Wirral's independent local news website
The Member of Parliament for Birkenhead has accused Rishi Sunak of “waging a war on working people”, as the Prime Minister draws up controversial plans to restrict the right to strike.
Mick Whitley MP said, “The UK already has the most far-reaching anti-trade union laws in Western Europe, but the Tories are desperate in the face of the wave of justified strikes that workers across the country are waging to cope with the cost-of-living crisis.
“Those workers have already had to meet a series of punishing thresholds to be able to go on strike because of year-on-year laws passed by successive Tory administrations. Now the government are considering introducing legislation to force frontline workers to maintain minimum levels of service during periods of industrial action as early as next week.”
It is expected that these new rules will be pushed through in the NHS, the fire service, border force, schools, and the rail and nuclear sectors.
Employers will be allowed to sack workers and sue trade unions for failing to maintain a minimum level of service. Speaking to birkenhead.news, Mick Whitley MP said, “The right to strike is fundamental to any democracy. It was through strike action by unions that some of the most significant steps forward for working people were won – from the eight-hour working day to equal pay legislation.”
The Member of Parliament for Birkenhead said that the proposals lent credence to the RMT’s accusation yesterday (Wednesday 4 January) that Transport Ministers were interfering in negotiations to prevent a resolution to the ongoing rail strikes.
RMT General Secretary Mick Lynch has claimed that an “unprecedented level of ministerial interference . . . is hamstringing rail employers from being able to negotiate a package of measures with us, so we can settle this dispute”.
The Birkenhead MP continued, “It seems clear that rather than working to achieve the resolution that rail workers and commuters deserve, the Government is intent on escalating the dispute to provide a pretext for driving through this draconian legislation.”
This pattern of meeting the reasonable demands of workers and the request to negotiate in a free and fair manner with a hard-line refusal to talk and the threat of new laws is being repeated by the government with the nurses and ambulance staff, the civil service, the post and in every sector in dispute.

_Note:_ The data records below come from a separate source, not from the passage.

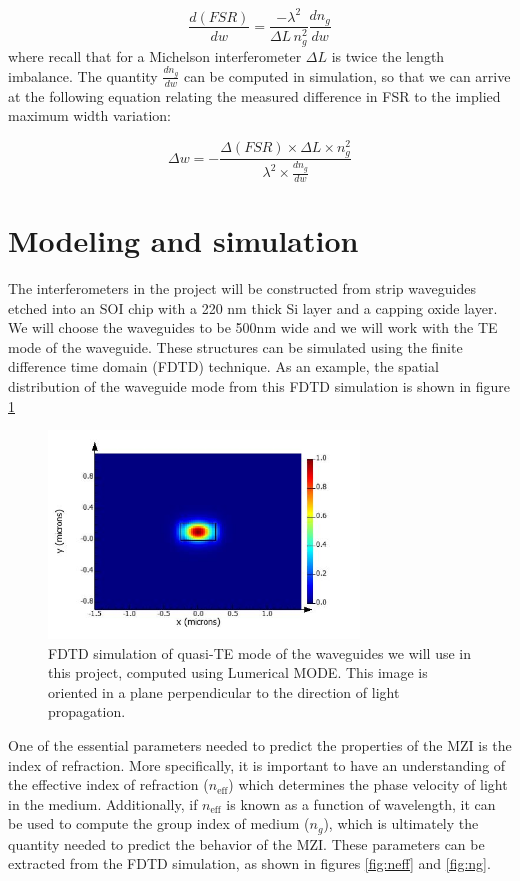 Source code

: \documentclass[journal]{IEEEtran}
\begin{document}
\begin{equation}
\frac{d(FSR)}{dw} = \frac{-\lambda^2}{\Delta L \, n_g^2} \frac{dn_g}{dw}
\end{equation}
where recall that for a Michelson interferometer $\Delta L$ is twice the length imbalance. The quantity $\frac{dn_g}{dw}$ can be computed in simulation, so that we can arrive at the following equation relating the measured difference in FSR to the implied maximum width variation:

\begin{equation}
\Delta w = - \frac{\Delta (FSR) \times \Delta L \times n_g^2}{\lambda^2 \times \frac{dn_g}{dw}}
\label{eq:dw}
\end{equation}

\section{Modeling and simulation}
\label{sec:model}


The interferometers in the project will be constructed from strip waveguides etched into an SOI chip with a 220 nm thick Si layer and a capping oxide layer. We will choose the waveguides to be 500nm wide and we will work with the TE mode of the waveguide. These structures can be simulated using the finite difference time domain (FDTD) technique. As an example, the spatial distribution of the waveguide mode from this FDTD simulation is shown in figure \ref{fig:mode}

\begin{figure}[t!]
  \centering
  \includegraphics[width = 3.25in]{fig/waveguide_TE.jpg}
  \caption{FDTD simulation of quasi-TE mode of the waveguides we will use in this project, computed using Lumerical MODE. This image is oriented in a plane perpendicular to the direction of light propagation.}
  \label{fig:mode}
\end{figure}

One of the essential parameters needed to predict the properties of the MZI is the index of refraction. More specifically, it is important to have an understanding of the effective index of refraction ($n_{\text{eff}}$) which determines the phase velocity of light in the medium. Additionally, if $n_{\text{eff}}$ is known as a function of wavelength, it can be used to compute the group index of medium ($n_g$), which is ultimately the quantity needed to predict the behavior of the MZI. These parameters can be extracted from the FDTD simulation, as shown in figures \ref{fig:neff} and \ref{fig:ng}. 
\end{document}
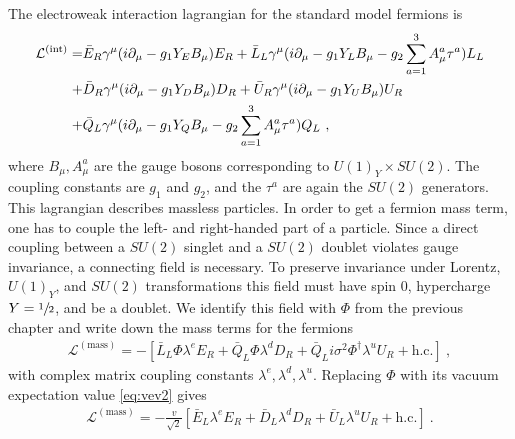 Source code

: The electroweak interaction lagrangian for the standard model fermions is
\begin{align}\label{eq:LFermion}
	\mathcal{L}^{(\text{int})} = &\bar{E}_R\gamma^\mu(i\partial_\mu-g_1Y_EB_\mu)E_R + \bar{L}_L\gamma^\mu(i\partial_\mu-g_1Y_LB_\mu-g_2\sum_{a=1}^{3}A_\mu^a\tau^a)L_L \notag \\
	+ &\bar{D}_R\gamma^\mu(i\partial_\mu-g_1Y_DB_\mu)D_R + \bar{U}_R\gamma^\mu(i\partial_\mu-g_1Y_UB_\mu)U_R \notag \\
	+ &\bar{Q}_L\gamma^\mu(i\partial_\mu-g_1Y_QB_\mu-g_2\sum_{a=1}^{3}A_\mu^a\tau^a)Q_L \ ,
\end{align}
where $B_\mu, A_\mu^a$ are the gauge bosons corresponding to $U(1)_Y\times SU(2)$. The coupling constants are $g_1$ and $g_2$, and the $\tau^a$ are again the $SU(2)$ generators. This lagrangian describes massless particles. In order to get a fermion mass term, one has to couple the left- and right-handed part of a particle. Since a direct coupling between a $SU(2)$ singlet and a $SU(2)$ doublet violates gauge invariance, a connecting field is necessary. To preserve invariance under Lorentz, $U(1)_Y$, and $SU(2)$ transformations this field must have spin 0, hypercharge $Y=\sfrac{1}{2}$, and be a doublet. We identify this field with $\Phi$ from the previous chapter and write down the mass terms for the fermions
\begin{align}
	\mathcal{L}^{(\text{mass})} = -\left[\bar{L}_L\Phi\lambda^e  E_R  + \bar{Q}_L\Phi\lambda^d D_R + \bar{Q}_Li\sigma^2\Phi^\dagger\lambda^u U_R + \text{h.c.}\right] \ ,
\end{align}
with complex matrix coupling constants $\lambda^e,\lambda^d,\lambda^u$. Replacing $\Phi$ with its vacuum expectation value \eqref{eq:vev2} gives
\begin{align}\label{eq:LMass}
	\mathcal{L}^{(\text{mass})} = -\frac{v}{\sqrt{2}}\left[ \bar{E}_L\lambda^e E_R  + \bar{D}_L \lambda^dD_R + \bar{U}_L\lambda^u U_R + \text{h.c.}\right] \ .
\end{align}



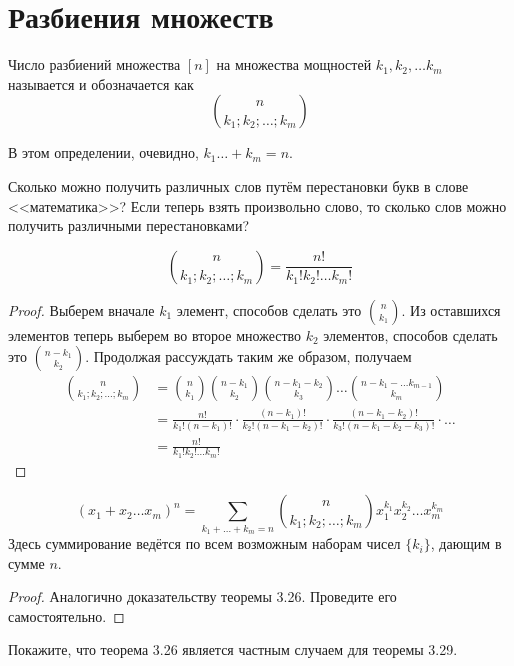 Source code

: \section{Разбиения множеств}

\begin{definition}
Число разбиений множества $[n]$ на множества мощностей $k_1, k_2, \ldots k_m$ называется  и обозначается как
$$n \choose k_1; k_2;\ldots; k_m$$
\end{definition}

В этом определении, очевидно, $k_1\ldots+ k_m = n$.

\begin{exercise}
Сколько можно получить различных слов путём перестановки букв в слове <<математика>>? Если теперь взять произвольно слово, то сколько слов можно получить различными перестановками?
\end{exercise}

\begin{thm}
$${n \choose k_1; k_2;\ldots; k_m} = \frac{n!}{k_1!k_2!\ldots k_m!}$$
\end{thm}
\begin{proof}
Выберем вначале $k_1$ элемент, способов сделать это $n\choose k_1$. Из оставшихся элементов теперь выберем во второе множество $k_2$ элементов, способов сделать это $n-k_1\choose k_2$. Продолжая рассуждать таким же образом, получаем
\begin{align*}
{n \choose k_1; k_2;\ldots; k_m} & = {n\choose k_1}{n-k_1\choose k_2}{n-k_1-k_2\choose k_3}\ldots{n-k_1-\ldots k_{m-1}\choose k_m} \\
&= \frac{n!}{k_1!(n-k_1)!}\cdot\frac{(n-k_1)!}{k_2!(n-k_1-k_2)!}\cdot\frac{(n-k_1-k_2)!}{k_3!(n-k_1-k_2-k_3)!}\cdot\ldots\\
&=\frac{n!}{k_1!k_2!\ldots k_m!}
\end{align*}
\end{proof}

\begin{thm}
$$(x_1+x_2\ldots x_m)^n = \sum_{k_1+\ldots + k_m = n}{n\choose k_1;k_2;\ldots;k_m}x_1^{k_1}x_2^{k_2}\ldots x_m^{k_m}$$
Здесь суммирование ведётся по всем возможным наборам чисел $\{k_i\}$, дающим в сумме $n$.
\end{thm}
\begin{proof}
Аналогично доказательству теоремы 3.26. Проведите его самостоятельно.
\end{proof}

\begin{exercise}
Покажите, что теорема 3.26 является частным случаем для теоремы 3.29.
\end{exercise}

It is not washing with either the unions or the general public, as support for the current strikes has been evident in opinion poll after opinion poll. And the reason is clear to see. With analysis showing that wages in every region of Britain are lower today than they were when the Tories came to power in 2010, Mick Whitley accused the government of having got its priorities “totally wrong”.
He urged the government to focus on driving up wages instead of restricting one of the few methods available to working people to fight for fair pay rises.
The Labour Party is opposing these plans, with Keir Starmer today committing to repeal any new anti-strike law should Labour win the next General Election.
Meanwhile, the message from the Trade Union Congress was clear, “if ministers want to use workers as a political football, the whole trade union movement will be united in defending the right to strike. And make no mistake: we will fight hard.”